▶ Assignment:
Your task is to reproduce, exactly and only, the lines running from the line containing "If the core" to the end of the data below, both included.

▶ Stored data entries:
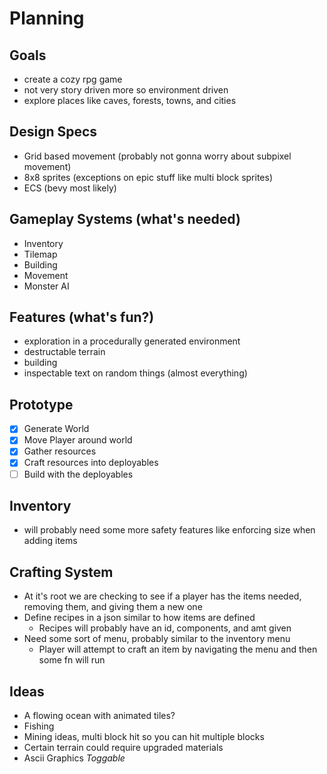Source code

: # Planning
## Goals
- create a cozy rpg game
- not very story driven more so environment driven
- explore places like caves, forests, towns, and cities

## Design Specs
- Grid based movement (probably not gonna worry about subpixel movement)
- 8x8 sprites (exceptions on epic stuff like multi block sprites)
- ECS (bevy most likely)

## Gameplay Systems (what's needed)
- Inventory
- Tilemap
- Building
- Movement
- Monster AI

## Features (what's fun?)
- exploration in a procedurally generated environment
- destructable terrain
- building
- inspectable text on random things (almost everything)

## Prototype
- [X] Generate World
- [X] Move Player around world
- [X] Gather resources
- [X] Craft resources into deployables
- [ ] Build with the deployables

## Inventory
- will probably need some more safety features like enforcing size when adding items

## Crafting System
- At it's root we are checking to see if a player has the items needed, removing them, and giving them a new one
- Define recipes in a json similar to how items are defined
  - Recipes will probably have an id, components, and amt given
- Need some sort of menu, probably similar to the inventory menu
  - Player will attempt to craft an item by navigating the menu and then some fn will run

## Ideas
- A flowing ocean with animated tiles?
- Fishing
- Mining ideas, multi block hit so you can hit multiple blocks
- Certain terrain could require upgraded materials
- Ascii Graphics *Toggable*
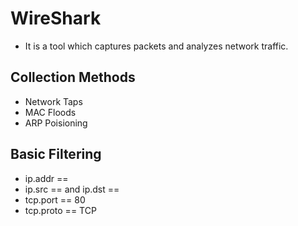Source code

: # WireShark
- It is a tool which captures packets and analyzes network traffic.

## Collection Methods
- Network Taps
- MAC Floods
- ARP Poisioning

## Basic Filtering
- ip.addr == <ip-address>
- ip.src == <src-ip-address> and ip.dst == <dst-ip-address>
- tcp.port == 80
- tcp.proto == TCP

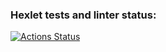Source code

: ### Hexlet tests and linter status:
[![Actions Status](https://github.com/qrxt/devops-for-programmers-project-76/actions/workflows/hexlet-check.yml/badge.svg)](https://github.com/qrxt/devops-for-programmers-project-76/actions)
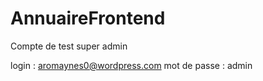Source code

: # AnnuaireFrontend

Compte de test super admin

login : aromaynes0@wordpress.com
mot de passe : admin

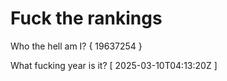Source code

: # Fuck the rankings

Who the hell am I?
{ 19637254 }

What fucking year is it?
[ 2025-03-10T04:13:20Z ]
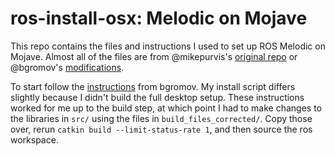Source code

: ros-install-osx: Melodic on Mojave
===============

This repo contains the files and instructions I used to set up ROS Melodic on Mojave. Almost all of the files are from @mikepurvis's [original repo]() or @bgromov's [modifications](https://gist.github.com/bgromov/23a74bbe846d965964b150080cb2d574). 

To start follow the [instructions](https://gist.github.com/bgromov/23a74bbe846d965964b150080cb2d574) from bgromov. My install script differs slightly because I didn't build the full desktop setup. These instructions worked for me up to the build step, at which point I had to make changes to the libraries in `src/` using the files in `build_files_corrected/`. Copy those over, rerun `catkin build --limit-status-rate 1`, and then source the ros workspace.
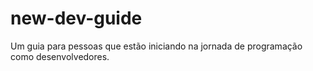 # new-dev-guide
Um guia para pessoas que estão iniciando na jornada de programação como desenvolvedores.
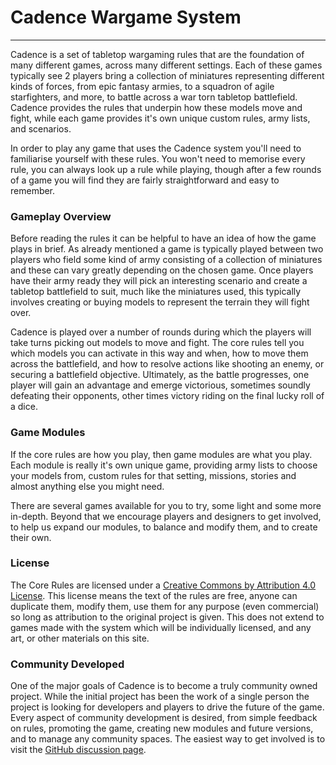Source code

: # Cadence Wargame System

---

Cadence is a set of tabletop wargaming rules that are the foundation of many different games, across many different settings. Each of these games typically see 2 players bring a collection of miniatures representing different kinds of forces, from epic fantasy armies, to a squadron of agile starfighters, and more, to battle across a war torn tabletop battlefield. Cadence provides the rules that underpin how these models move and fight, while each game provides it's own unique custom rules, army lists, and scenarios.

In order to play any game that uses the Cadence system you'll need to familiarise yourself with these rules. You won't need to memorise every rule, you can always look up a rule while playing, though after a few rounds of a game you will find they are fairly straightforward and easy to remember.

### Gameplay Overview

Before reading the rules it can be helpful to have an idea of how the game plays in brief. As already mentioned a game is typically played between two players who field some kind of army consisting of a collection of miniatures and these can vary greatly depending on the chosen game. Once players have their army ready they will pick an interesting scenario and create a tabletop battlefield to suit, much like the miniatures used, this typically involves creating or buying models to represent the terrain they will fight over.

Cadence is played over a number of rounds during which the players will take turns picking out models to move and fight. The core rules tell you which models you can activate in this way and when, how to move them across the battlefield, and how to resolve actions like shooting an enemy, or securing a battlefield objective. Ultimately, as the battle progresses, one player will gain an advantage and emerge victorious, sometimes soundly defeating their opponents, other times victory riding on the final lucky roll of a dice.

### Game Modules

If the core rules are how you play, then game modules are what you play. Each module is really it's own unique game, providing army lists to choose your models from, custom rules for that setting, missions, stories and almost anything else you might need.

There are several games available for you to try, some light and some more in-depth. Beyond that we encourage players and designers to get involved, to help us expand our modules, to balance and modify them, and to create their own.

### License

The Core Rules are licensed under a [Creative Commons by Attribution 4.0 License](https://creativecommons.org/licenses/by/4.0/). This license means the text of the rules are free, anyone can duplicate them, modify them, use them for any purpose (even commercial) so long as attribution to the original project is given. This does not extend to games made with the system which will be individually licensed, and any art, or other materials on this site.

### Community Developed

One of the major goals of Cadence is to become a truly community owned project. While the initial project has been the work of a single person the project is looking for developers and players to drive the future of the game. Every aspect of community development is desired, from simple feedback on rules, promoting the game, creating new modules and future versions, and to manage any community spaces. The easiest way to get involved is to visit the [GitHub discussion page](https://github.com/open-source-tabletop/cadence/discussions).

▶ Answer section:
If the core rules are how you play, then game modules are what you play. Each module is really it's own unique game, providing army lists to choose your models from, custom rules for that setting, missions, stories and almost anything else you might need.

There are several games available for you to try, some light and some more in-depth. Beyond that we encourage players and designers to get involved, to help us expand our modules, to balance and modify them, and to create their own.

### License

The Core Rules are licensed under a [Creative Commons by Attribution 4.0 License](https://creativecommons.org/licenses/by/4.0/). This license means the text of the rules are free, anyone can duplicate them, modify them, use them for any purpose (even commercial) so long as attribution to the original project is given. This does not extend to games made with the system which will be individually licensed, and any art, or other materials on this site.

### Community Developed

One of the major goals of Cadence is to become a truly community owned project. While the initial project has been the work of a single person the project is looking for developers and players to drive the future of the game. Every aspect of community development is desired, from simple feedback on rules, promoting the game, creating new modules and future versions, and to manage any community spaces. The easiest way to get involved is to visit the [GitHub discussion page](https://github.com/open-source-tabletop/cadence/discussions).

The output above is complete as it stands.